== Segment start ==
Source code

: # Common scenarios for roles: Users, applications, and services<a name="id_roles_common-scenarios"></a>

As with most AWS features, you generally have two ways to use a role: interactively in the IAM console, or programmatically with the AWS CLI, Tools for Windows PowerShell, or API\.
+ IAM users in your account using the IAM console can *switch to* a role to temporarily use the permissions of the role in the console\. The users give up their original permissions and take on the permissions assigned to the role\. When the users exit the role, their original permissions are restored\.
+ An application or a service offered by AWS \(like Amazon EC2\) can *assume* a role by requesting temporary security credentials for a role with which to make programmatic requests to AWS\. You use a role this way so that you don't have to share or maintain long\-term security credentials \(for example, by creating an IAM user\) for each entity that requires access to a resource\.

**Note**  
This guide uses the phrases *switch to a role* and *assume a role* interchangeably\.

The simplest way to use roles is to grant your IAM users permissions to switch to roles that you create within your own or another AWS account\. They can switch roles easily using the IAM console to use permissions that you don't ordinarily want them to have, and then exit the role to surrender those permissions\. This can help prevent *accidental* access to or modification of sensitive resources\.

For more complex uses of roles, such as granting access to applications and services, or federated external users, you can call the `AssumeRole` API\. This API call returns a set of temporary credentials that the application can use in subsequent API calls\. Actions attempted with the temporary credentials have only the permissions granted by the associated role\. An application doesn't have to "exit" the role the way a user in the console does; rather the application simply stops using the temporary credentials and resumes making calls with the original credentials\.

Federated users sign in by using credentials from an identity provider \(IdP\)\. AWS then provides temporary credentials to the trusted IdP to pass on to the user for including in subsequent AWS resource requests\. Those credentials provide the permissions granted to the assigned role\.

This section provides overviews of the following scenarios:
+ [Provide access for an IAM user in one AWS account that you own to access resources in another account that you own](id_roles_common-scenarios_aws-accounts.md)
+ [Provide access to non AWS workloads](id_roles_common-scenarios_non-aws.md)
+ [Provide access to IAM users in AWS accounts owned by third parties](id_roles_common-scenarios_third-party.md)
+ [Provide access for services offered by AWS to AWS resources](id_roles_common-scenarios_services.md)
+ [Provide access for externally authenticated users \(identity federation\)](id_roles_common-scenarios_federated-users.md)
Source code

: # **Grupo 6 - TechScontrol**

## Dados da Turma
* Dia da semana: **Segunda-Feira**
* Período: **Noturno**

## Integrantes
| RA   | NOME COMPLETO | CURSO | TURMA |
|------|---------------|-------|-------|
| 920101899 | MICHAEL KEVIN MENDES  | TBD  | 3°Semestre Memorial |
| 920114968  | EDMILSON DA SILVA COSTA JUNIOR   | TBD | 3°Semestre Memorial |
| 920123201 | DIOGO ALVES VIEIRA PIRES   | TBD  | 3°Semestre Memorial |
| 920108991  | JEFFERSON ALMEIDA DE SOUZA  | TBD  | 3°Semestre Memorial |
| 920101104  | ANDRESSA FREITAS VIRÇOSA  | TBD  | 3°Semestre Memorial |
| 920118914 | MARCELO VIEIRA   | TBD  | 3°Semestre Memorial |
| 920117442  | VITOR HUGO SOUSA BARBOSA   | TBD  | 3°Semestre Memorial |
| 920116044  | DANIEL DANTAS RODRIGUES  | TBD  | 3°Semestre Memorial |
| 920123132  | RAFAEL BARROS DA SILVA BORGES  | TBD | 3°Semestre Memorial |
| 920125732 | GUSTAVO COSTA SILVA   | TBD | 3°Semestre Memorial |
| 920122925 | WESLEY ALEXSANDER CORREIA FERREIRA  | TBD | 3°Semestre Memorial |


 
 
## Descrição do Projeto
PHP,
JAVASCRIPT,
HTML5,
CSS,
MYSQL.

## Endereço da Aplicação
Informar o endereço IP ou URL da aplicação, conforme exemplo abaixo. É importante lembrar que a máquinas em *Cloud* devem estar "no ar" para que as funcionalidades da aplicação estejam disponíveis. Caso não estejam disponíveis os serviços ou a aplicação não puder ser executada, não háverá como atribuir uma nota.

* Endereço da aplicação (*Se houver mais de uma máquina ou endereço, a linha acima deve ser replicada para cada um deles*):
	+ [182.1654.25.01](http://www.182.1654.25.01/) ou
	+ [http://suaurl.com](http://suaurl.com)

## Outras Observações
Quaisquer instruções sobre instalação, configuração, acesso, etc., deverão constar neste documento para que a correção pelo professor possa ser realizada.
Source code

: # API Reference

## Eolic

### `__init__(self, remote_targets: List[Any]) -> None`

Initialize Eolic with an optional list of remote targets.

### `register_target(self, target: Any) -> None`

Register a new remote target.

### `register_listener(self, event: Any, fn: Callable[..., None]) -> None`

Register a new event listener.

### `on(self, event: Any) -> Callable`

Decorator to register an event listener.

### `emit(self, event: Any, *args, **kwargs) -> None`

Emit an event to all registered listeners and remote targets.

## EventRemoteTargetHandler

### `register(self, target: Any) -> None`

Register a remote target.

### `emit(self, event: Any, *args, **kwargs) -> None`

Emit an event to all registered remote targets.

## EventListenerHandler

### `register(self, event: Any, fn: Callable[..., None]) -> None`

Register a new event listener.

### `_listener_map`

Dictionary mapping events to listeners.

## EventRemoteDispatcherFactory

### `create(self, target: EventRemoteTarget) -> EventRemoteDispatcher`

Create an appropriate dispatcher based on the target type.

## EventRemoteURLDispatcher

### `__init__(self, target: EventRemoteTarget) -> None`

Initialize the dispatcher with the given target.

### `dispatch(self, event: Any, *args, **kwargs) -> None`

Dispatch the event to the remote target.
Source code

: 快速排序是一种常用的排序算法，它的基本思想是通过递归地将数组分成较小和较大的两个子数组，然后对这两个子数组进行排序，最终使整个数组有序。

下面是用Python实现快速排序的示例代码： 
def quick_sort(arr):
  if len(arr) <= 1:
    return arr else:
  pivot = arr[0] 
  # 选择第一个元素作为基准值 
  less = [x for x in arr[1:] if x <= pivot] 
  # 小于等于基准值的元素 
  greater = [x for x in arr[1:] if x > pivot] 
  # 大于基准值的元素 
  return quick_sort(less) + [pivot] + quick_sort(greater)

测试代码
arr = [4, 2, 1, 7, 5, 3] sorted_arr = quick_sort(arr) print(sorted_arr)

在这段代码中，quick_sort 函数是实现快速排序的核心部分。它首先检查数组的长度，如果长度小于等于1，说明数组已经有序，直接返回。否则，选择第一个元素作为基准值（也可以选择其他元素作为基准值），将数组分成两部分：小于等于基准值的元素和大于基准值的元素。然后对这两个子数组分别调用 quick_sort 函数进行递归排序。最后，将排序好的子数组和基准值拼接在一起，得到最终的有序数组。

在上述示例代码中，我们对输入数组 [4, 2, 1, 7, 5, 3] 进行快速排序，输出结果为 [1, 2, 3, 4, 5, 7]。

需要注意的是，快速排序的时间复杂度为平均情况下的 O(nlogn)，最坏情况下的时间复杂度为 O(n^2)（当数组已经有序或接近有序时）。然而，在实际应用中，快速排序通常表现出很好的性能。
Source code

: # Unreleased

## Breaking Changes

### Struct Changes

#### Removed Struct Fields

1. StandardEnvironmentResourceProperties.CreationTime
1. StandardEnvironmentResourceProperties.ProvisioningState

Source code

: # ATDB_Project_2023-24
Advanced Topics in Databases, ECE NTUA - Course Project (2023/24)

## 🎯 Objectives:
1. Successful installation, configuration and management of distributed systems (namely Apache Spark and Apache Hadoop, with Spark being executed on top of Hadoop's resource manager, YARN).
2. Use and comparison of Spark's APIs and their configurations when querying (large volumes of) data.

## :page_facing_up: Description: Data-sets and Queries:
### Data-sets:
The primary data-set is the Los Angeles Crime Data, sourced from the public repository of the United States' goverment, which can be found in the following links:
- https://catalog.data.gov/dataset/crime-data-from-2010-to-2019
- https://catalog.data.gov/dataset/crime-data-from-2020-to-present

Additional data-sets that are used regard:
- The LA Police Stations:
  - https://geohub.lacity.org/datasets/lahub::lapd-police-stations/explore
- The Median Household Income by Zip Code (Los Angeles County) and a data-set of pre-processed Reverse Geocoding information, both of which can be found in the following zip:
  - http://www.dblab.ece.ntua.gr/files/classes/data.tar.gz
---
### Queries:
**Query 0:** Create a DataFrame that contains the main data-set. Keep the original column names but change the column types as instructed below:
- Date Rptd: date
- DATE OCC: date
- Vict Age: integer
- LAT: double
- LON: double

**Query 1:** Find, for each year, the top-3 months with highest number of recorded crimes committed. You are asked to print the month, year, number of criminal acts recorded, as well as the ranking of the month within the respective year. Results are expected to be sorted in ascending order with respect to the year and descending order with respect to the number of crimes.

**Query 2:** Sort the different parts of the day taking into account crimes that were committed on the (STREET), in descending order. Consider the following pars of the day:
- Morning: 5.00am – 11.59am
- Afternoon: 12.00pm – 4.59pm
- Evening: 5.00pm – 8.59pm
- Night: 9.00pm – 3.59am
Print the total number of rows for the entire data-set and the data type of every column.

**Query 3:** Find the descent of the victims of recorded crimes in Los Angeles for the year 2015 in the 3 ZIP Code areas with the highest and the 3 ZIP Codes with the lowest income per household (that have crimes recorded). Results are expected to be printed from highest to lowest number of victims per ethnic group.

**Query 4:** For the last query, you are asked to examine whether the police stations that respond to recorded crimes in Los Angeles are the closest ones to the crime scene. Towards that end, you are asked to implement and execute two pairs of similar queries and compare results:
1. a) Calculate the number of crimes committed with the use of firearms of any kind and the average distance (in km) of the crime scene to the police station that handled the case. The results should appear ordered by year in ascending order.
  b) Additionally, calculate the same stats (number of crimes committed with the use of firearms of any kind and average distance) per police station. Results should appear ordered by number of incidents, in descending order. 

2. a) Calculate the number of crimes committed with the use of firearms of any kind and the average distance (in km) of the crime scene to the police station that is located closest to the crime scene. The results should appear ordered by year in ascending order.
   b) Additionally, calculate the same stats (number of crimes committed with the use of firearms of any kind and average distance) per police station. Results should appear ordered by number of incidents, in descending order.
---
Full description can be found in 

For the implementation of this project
== Segment end ==
» About this exercise: Restate exactly the records above from their first line through the line that holds "to a resource\.", please, including both and leaving out all others.

» Answer space:
Source code

: # Common scenarios for roles: Users, applications, and services<a name="id_roles_common-scenarios"></a>

As with most AWS features, you generally have two ways to use a role: interactively in the IAM console, or programmatically with the AWS CLI, Tools for Windows PowerShell, or API\.
+ IAM users in your account using the IAM console can *switch to* a role to temporarily use the permissions of the role in the console\. The users give up their original permissions and take on the permissions assigned to the role\. When the users exit the role, their original permissions are restored\.
+ An application or a service offered by AWS \(like Amazon EC2\) can *assume* a role by requesting temporary security credentials for a role with which to make programmatic requests to AWS\. You use a role this way so that you don't have to share or maintain long\-term security credentials \(for example, by creating an IAM user\) for each entity that requires access to a resource\.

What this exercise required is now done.